(EXERCISE): Repeat the entries below exactly. Drop the pictures.

(EXERCISE MATERIALS):
[Start of Attachment]

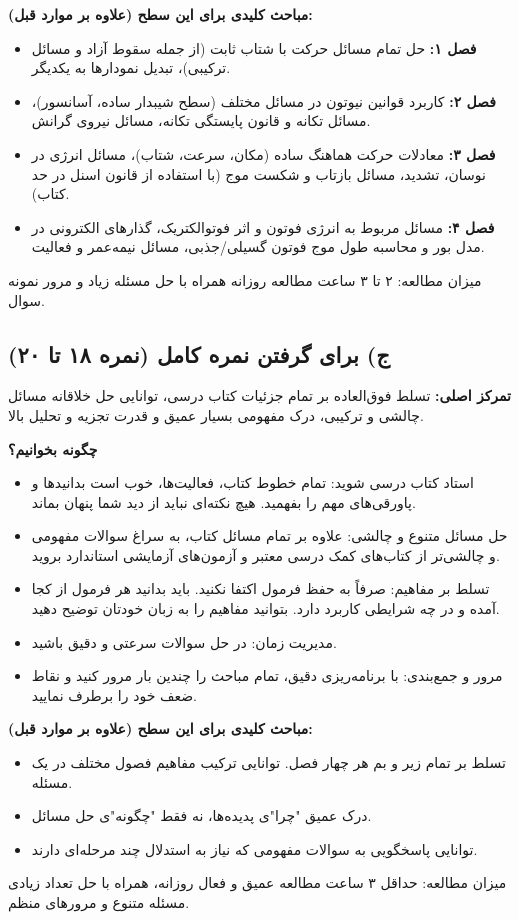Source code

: \documentclass[12pt]{article}
\begin{document}
\textbf{مباحث کلیدی برای این سطح (علاوه بر موارد قبل):}
\begin{itemize}
    \item \textbf{فصل ۱:} حل تمام مسائل حرکت با شتاب ثابت (از جمله سقوط آزاد و مسائل ترکیبی)، تبدیل نمودارها به یکدیگر.
    \item \textbf{فصل ۲:} کاربرد قوانین نیوتون در مسائل مختلف (سطح شیبدار ساده، آسانسور)، مسائل تکانه و قانون پایستگی تکانه، مسائل نیروی گرانش.
    \item \textbf{فصل ۳:} معادلات حرکت هماهنگ ساده (مکان، سرعت، شتاب)، مسائل انرژی در نوسان، تشدید، مسائل بازتاب و شکست موج (با استفاده از قانون اسنل در حد کتاب).
    \item \textbf{فصل ۴:} مسائل مربوط به انرژی فوتون و اثر فوتوالکتریک، گذارهای الکترونی در مدل بور و محاسبه طول موج فوتون گسیلی/جذبی، مسائل نیمه‌عمر و فعالیت.
\end{itemize}
میزان مطالعه: ۲ تا ۳ ساعت مطالعه روزانه همراه با حل مسئله زیاد و مرور نمونه سوال.

\subsection{ج) برای گرفتن نمره کامل (نمره ۱۸ تا ۲۰)}

\textbf{تمرکز اصلی:} تسلط فوق‌العاده بر تمام جزئیات کتاب درسی، توانایی حل خلاقانه مسائل چالشی و ترکیبی، درک مفهومی بسیار عمیق و قدرت تجزیه و تحلیل بالا.

\textbf{چگونه بخوانیم؟}
\begin{itemize}
    \item استاد کتاب درسی شوید: تمام خطوط کتاب، فعالیت‌ها، خوب است بدانیدها و پاورقی‌های مهم را بفهمید. هیچ نکته‌ای نباید از دید شما پنهان بماند.
    \item حل مسائل متنوع و چالشی: علاوه بر تمام مسائل کتاب، به سراغ سوالات مفهومی و چالشی‌تر از کتاب‌های کمک درسی معتبر و آزمون‌های آزمایشی استاندارد بروید.
    \item تسلط بر مفاهیم: صرفاً به حفظ فرمول اکتفا نکنید. باید بدانید هر فرمول از کجا آمده و در چه شرایطی کاربرد دارد. بتوانید مفاهیم را به زبان خودتان توضیح دهید.
    \item مدیریت زمان: در حل سوالات سرعتی و دقیق باشید.
    \item مرور و جمع‌بندی: با برنامه‌ریزی دقیق، تمام مباحث را چندین بار مرور کنید و نقاط ضعف خود را برطرف نمایید.
\end{itemize}

\textbf{مباحث کلیدی برای این سطح (علاوه بر موارد قبل):}
\begin{itemize}
    \item تسلط بر تمام زیر و بم هر چهار فصل. توانایی ترکیب مفاهیم فصول مختلف در یک مسئله.
    \item درک عمیق "چرا"ی پدیده‌ها، نه فقط "چگونه"ی حل مسائل.
    \item توانایی پاسخگویی به سوالات مفهومی که نیاز به استدلال چند مرحله‌ای دارند.
\end{itemize}
میزان مطالعه: حداقل ۳ ساعت مطالعه عمیق و فعال روزانه، همراه با حل تعداد زیادی مسئله متنوع و مرورهای منظم.
\end{document}

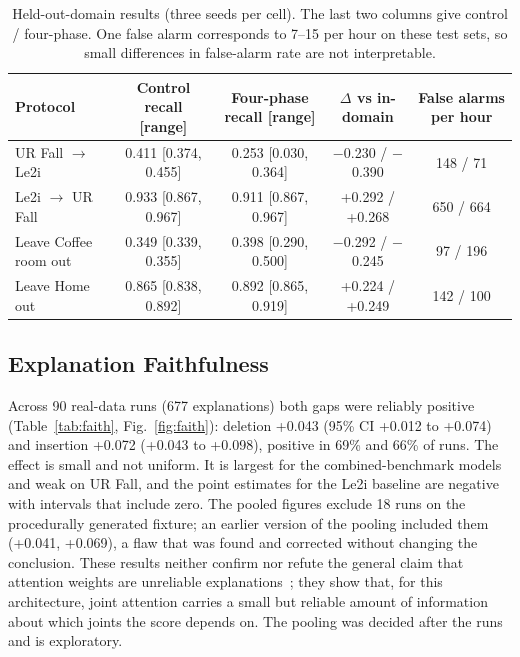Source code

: \documentclass[journal]{IEEEtran}
\begin{document}
\begin{table}[!t]
\renewcommand{\arraystretch}{1.15}
\caption{Held-out-domain results (three seeds per cell). The last two columns give control / four-phase. One false alarm corresponds to 7--15 per hour on these test sets, so small differences in false-alarm rate are not interpretable.}
\label{tab:heldout}
\centering
\footnotesize
\begin{tabular}{lcccc}
\hline
Protocol & Control recall [range] & Four-phase recall [range] & $\Delta$ vs in-domain & False alarms per hour \\
\hline
UR Fall $\rightarrow$ Le2i & 0.411 [0.374, 0.455] & 0.253 [0.030, 0.364] & $-$0.230 / $-$0.390 & 148 / 71 \\
Le2i $\rightarrow$ UR Fall & 0.933 [0.867, 0.967] & 0.911 [0.867, 0.967] & +0.292 / +0.268 & 650 / 664 \\
Leave Coffee room out & 0.349 [0.339, 0.355] & 0.398 [0.290, 0.500] & $-$0.292 / $-$0.245 & 97 / 196 \\
Leave Home out & 0.865 [0.838, 0.892] & 0.892 [0.865, 0.919] & +0.224 / +0.249 & 142 / 100 \\
\hline
\end{tabular}
\end{table}


\subsection{Explanation Faithfulness}\label{sub:faithres}

Across 90 real-data runs (677 explanations) both gaps were reliably positive (Table~\ref{tab:faith}, Fig.~\ref{fig:faith}): deletion +0.043 (95\% CI +0.012 to +0.074) and insertion +0.072 (+0.043 to +0.098), positive in 69\% and 66\% of runs. The effect is small and not uniform. It is largest for the combined-benchmark models and weak on UR Fall, and the point estimates for the Le2i baseline are negative with intervals that include zero. The pooled figures exclude 18 runs on the procedurally generated fixture; an earlier version of the pooling included them (+0.041, +0.069), a flaw that was found and corrected without changing the conclusion. These results neither confirm nor refute the general claim that attention weights are unreliable explanations~\cite{jain}; they show that, for this architecture, joint attention carries a small but reliable amount of information about which joints the score depends on. The pooling was decided after the runs and is exploratory.
\end{document}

[End of Attachment]

(TASK RESPONSE):
Source code

: \documentclass[12pt]{article}
\begin{document}
\textbf{مباحث کلیدی برای این سطح (علاوه بر موارد قبل):}
\begin{itemize}
    \item \textbf{فصل ۱:} حل تمام مسائل حرکت با شتاب ثابت (از جمله سقوط آزاد و مسائل ترکیبی)، تبدیل نمودارها به یکدیگر.
    \item \textbf{فصل ۲:} کاربرد قوانین نیوتون در مسائل مختلف (سطح شیبدار ساده، آسانسور)، مسائل تکانه و قانون پایستگی تکانه، مسائل نیروی گرانش.
    \item \textbf{فصل ۳:} معادلات حرکت هماهنگ ساده (مکان، سرعت، شتاب)، مسائل انرژی در نوسان، تشدید، مسائل بازتاب و شکست موج (با استفاده از قانون اسنل در حد کتاب).
    \item \textbf{فصل ۴:} مسائل مربوط به انرژی فوتون و اثر فوتوالکتریک، گذارهای الکترونی در مدل بور و محاسبه طول موج فوتون گسیلی/جذبی، مسائل نیمه‌عمر و فعالیت.
\end{itemize}
میزان مطالعه: ۲ تا ۳ ساعت مطالعه روزانه همراه با حل مسئله زیاد و مرور نمونه سوال.

\subsection{ج) برای گرفتن نمره کامل (نمره ۱۸ تا ۲۰)}

\textbf{تمرکز اصلی:} تسلط فوق‌العاده بر تمام جزئیات کتاب درسی، توانایی حل خلاقانه مسائل چالشی و ترکیبی، درک مفهومی بسیار عمیق و قدرت تجزیه و تحلیل بالا.

\textbf{چگونه بخوانیم؟}
\begin{itemize}
    \item استاد کتاب درسی شوید: تمام خطوط کتاب، فعالیت‌ها، خوب است بدانیدها و پاورقی‌های مهم را بفهمید. هیچ نکته‌ای نباید از دید شما پنهان بماند.
    \item حل مسائل متنوع و چالشی: علاوه بر تمام مسائل کتاب، به سراغ سوالات مفهومی و چالشی‌تر از کتاب‌های کمک درسی معتبر و آزمون‌های آزمایشی استاندارد بروید.
    \item تسلط بر مفاهیم: صرفاً به حفظ فرمول اکتفا نکنید. باید بدانید هر فرمول از کجا آمده و در چه شرایطی کاربرد دارد. بتوانید مفاهیم را به زبان خودتان توضیح دهید.
    \item مدیریت زمان: در حل سوالات سرعتی و دقیق باشید.
    \item مرور و جمع‌بندی: با برنامه‌ریزی دقیق، تمام مباحث را چندین بار مرور کنید و نقاط ضعف خود را برطرف نمایید.
\end{itemize}

\textbf{مباحث کلیدی برای این سطح (علاوه بر موارد قبل):}
\begin{itemize}
    \item تسلط بر تمام زیر و بم هر چهار فصل. توانایی ترکیب مفاهیم فصول مختلف در یک مسئله.
    \item درک عمیق "چرا"ی پدیده‌ها، نه فقط "چگونه"ی حل مسائل.
    \item توانایی پاسخگویی به سوالات مفهومی که نیاز به استدلال چند مرحله‌ای دارند.
\end{itemize}
میزان مطالعه: حداقل ۳ ساعت مطالعه عمیق و فعال روزانه، همراه با حل تعداد زیادی مسئله متنوع و مرورهای منظم.
\end{document}

Source code

: \documentclass[journal]{IEEEtran}
\begin{document}
\begin{table}[!t]
\renewcommand{\arraystretch}{1.15}
\caption{Held-out-domain results (three seeds per cell). The last two columns give control / four-phase. One false alarm corresponds to 7--15 per hour on these test sets, so small differences in false-alarm rate are not interpretable.}
\label{tab:heldout}
\centering
\footnotesize
\begin{tabular}{lcccc}
\hline
Protocol & Control recall [range] & Four-phase recall [range] & $\Delta$ vs in-domain & False alarms per hour \\
\hline
UR Fall $\rightarrow$ Le2i & 0.411 [0.374, 0.455] & 0.253 [0.030, 0.364] & $-$0.230 / $-$0.390 & 148 / 71 \\
Le2i $\rightarrow$ UR Fall & 0.933 [0.867, 0.967] & 0.911 [0.867, 0.967] & +0.292 / +0.268 & 650 / 664 \\
Leave Coffee room out & 0.349 [0.339, 0.355] & 0.398 [0.290, 0.500] & $-$0.292 / $-$0.245 & 97 / 196 \\
Leave Home out & 0.865 [0.838, 0.892] & 0.892 [0.865, 0.919] & +0.224 / +0.249 & 142 / 100 \\
\hline
\end{tabular}
\end{table}


\subsection{Explanation Faithfulness}\label{sub:faithres}

Across 90 real-data runs (677 explanations) both gaps were reliably positive (Table~\ref{tab:faith}, Fig.~\ref{fig:faith}): deletion +0.043 (95\% CI +0.012 to +0.074) and insertion +0.072 (+0.043 to +0.098), positive in 69\% and 66\% of runs. The effect is small and not uniform. It is largest for the combined-benchmark models and weak on UR Fall, and the point estimates for the Le2i baseline are negative with intervals that include zero. The pooled figures exclude 18 runs on the procedurally generated fixture; an earlier version of the pooling included them (+0.041, +0.069), a flaw that was found and corrected without changing the conclusion. These results neither confirm nor refute the general claim that attention weights are unreliable explanations~\cite{jain}; they show that, for this architecture, joint attention carries a small but reliable amount of information about which joints the score depends on. The pooling was decided after the runs and is exploratory.
\end{document}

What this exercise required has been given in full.